LOS “PREPARAOS”

En el asalto al Capitolio se juntaron racistas, machistas, analfabetos, frustradas, incels y gente pequeña, como el famoso cornudo, que no es más que un actor fracasado en busca de su minuto de gloria.

Nuria González

No sé si alguna vez han visto algún documental o serie sobre los llamados “preppers”. Son unas personas que se pasan la vida preparándose (literalmente), para el fin del mundo. La forma en la que se dé el acontecimiento final es indiferente.

La mayoría de ellos están en Estados Unidos (aunque los hay en todo el mundo, España incluida), y su modus operandi es el de construir refugios bajo tierra a modo de bunkers, que creen que les protegerán, lo mismo de una catástrofe nuclear, que de un tsunami gigante, donde caben decenas de personas.

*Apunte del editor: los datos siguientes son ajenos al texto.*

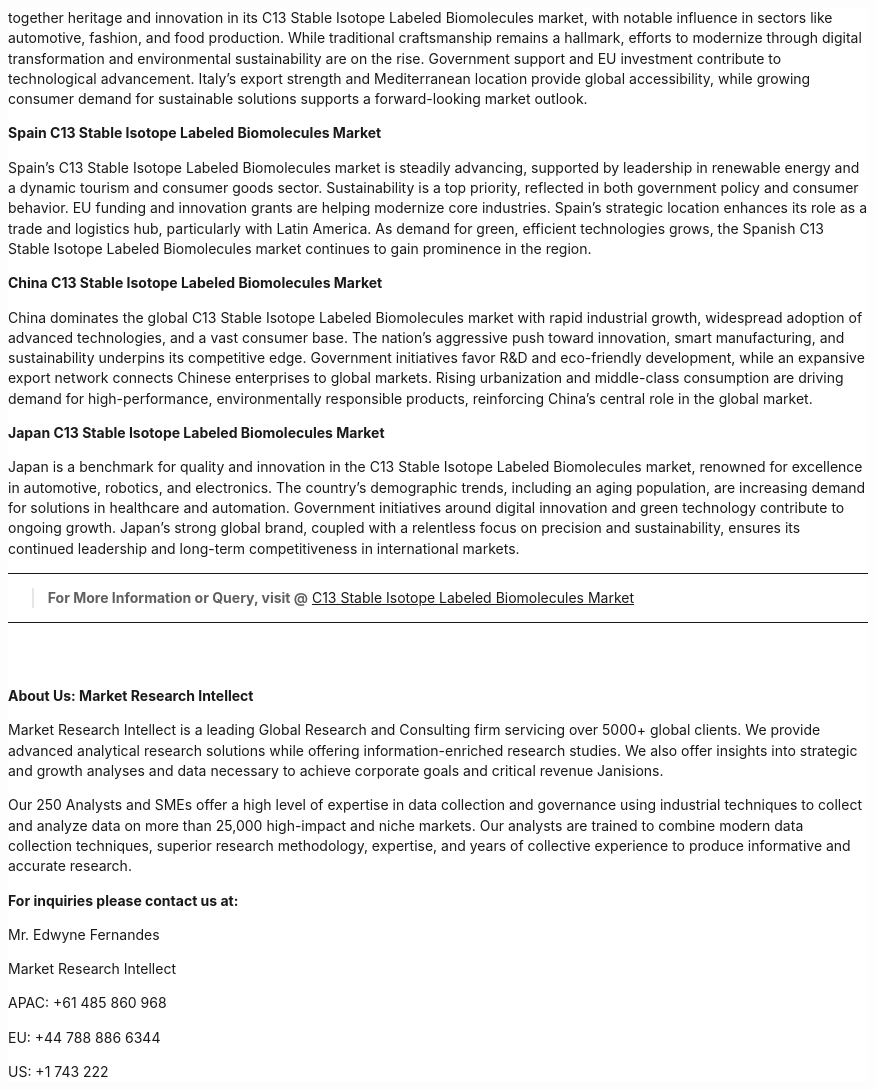 together heritage and innovation in its C13 Stable Isotope Labeled Biomolecules market, with notable influence in sectors like automotive, fashion, and food production. While traditional craftsmanship remains a hallmark, efforts to modernize through digital transformation and environmental sustainability are on the rise. Government support and EU investment contribute to technological advancement. Italy&rsquo;s export strength and Mediterranean location provide global accessibility, while growing consumer demand for sustainable solutions supports a forward-looking market outlook.</p><p class="" data-start="4424" data-end="4975"><strong data-start="4424" data-end="4445">Spain C13 Stable Isotope Labeled Biomolecules Market</strong></p><p class="" data-start="4424" data-end="4975">Spain&rsquo;s C13 Stable Isotope Labeled Biomolecules market is steadily advancing, supported by leadership in renewable energy and a dynamic tourism and consumer goods sector. Sustainability is a top priority, reflected in both government policy and consumer behavior. EU funding and innovation grants are helping modernize core industries. Spain&rsquo;s strategic location enhances its role as a trade and logistics hub, particularly with Latin America. As demand for green, efficient technologies grows, the Spanish C13 Stable Isotope Labeled Biomolecules market continues to gain prominence in the region.</p><p class="" data-start="4977" data-end="5589"><strong data-start="4977" data-end="4998">China C13 Stable Isotope Labeled Biomolecules Market</strong></p><p class="" data-start="4977" data-end="5589">China dominates the global C13 Stable Isotope Labeled Biomolecules market with rapid industrial growth, widespread adoption of advanced technologies, and a vast consumer base. The nation&rsquo;s aggressive push toward innovation, smart manufacturing, and sustainability underpins its competitive edge. Government initiatives favor R&amp;D and eco-friendly development, while an expansive export network connects Chinese enterprises to global markets. Rising urbanization and middle-class consumption are driving demand for high-performance, environmentally responsible products, reinforcing China&rsquo;s central role in the global market.</p><p class="" data-start="5591" data-end="6162"><strong data-start="5591" data-end="5612">Japan C13 Stable Isotope Labeled Biomolecules Market</strong></p><p class="" data-start="5591" data-end="6162">Japan is a benchmark for quality and innovation in the C13 Stable Isotope Labeled Biomolecules market, renowned for excellence in automotive, robotics, and electronics. The country&rsquo;s demographic trends, including an aging population, are increasing demand for solutions in healthcare and automation. Government initiatives around digital innovation and green technology contribute to ongoing growth. Japan&rsquo;s strong global brand, coupled with a relentless focus on precision and sustainability, ensures its continued leadership and long-term competitiveness in international markets.</p><hr /><blockquote><p><span class="font-[700]"><strong>For More Information or Query, visit&nbsp;@</strong>&nbsp;</span><span class="font-[700]"><a href="https://www.marketresearchintellect.com/product/global-c13-stable-isotope-labeled-biomolecules-sales-market/?utm_source=Linkedin&utm_medium=049" target="_blank" data-tracking-control-name="article-ssr-frontend-pulse_little-text-block" data-tracking-will-navigate="" data-test-link="">C13 Stable Isotope Labeled Biomolecules Market</a></span></p></blockquote><hr /><h3>&nbsp;</h3><p><strong><span class="font-[700]">About Us: Market Research Intellect</span></strong></p><p><span class="">Market Research Intellect is a leading Global Research and Consulting firm servicing over 5000+ global clients. We provide advanced analytical research solutions while offering information-enriched research studies.&nbsp;</span>We also offer insights into strategic and growth analyses and data necessary to achieve corporate goals and critical revenue Janisions.</p><p><span class="">Our 250 Analysts and SMEs offer a high level of expertise in data collection and governance using industrial techniques to collect and analyze data on more than 25,000 high-impact and niche markets. Our analysts are trained to combine modern data collection techniques, superior research methodology, expertise, and years of collective experience to produce informative and accurate research.</span></p><p><strong>For inquiries please contact us at:</strong></p><p>Mr. Edwyne Fernandes</p><p>Market Research Intellect</p><p>APAC: +61 485 860 968</p><p>EU: +44 788 886 6344</p><p>US: +1 743 222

A lo mejor con esto del covid han visto que el modelo no era tan útil en caso de pandemia de enfermedad que requiera guardar la distancia social, pero estoy segura que ya estarán trabajando en la alternativa. Eso sí, menudo chasco, lo más cercano al Apocalipsis que van a vivir (espero y deseo), y resulta que el chalet bajo tierra no les sirve.

Además de la construcción de la casita, el segundo paso es el de acumular todo tipo de enseres (comida, agua, armas), cualquier cosa que uno pueda necesitar llegado el cataclismo. Y sí, recuerdo uno de esos documentales en los que una señora de un estado del MedWest había acumulado en su escondite cientos y cientos de rollos de papel del wáter.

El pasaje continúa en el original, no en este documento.